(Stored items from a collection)
== Segment start ==

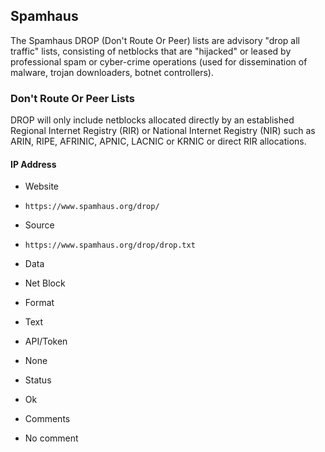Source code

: ## Spamhaus

The Spamhaus DROP (Don't Route Or Peer) lists are advisory "drop all traffic"
lists, consisting of netblocks that are "hijacked" or leased by professional
spam or cyber-crime operations (used for dissemination of malware, trojan
downloaders, botnet controllers).

### Don't Route Or Peer Lists

DROP will only include netblocks allocated directly by an established Regional
Internet Registry (RIR) or National Internet Registry (NIR) such as ARIN, RIPE,
AFRINIC, APNIC, LACNIC or KRNIC or direct RIR allocations.

#### IP Address
>
* Website
 - `https://www.spamhaus.org/drop/`
* Source
 - `https://www.spamhaus.org/drop/drop.txt`
* Data
 - Net Block
* Format
 - Text
* API/Token
 - None
* Status
 - Ok
* Comments
 - No comment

== Segment end ==

**TASK OBJECTIVE**
Your response should be made up of the lines in the data that contain the word "Peer".

**RESPONSE**
The Spamhaus DROP (Don't Route Or Peer) lists are advisory "drop all traffic"
### Don't Route Or Peer Lists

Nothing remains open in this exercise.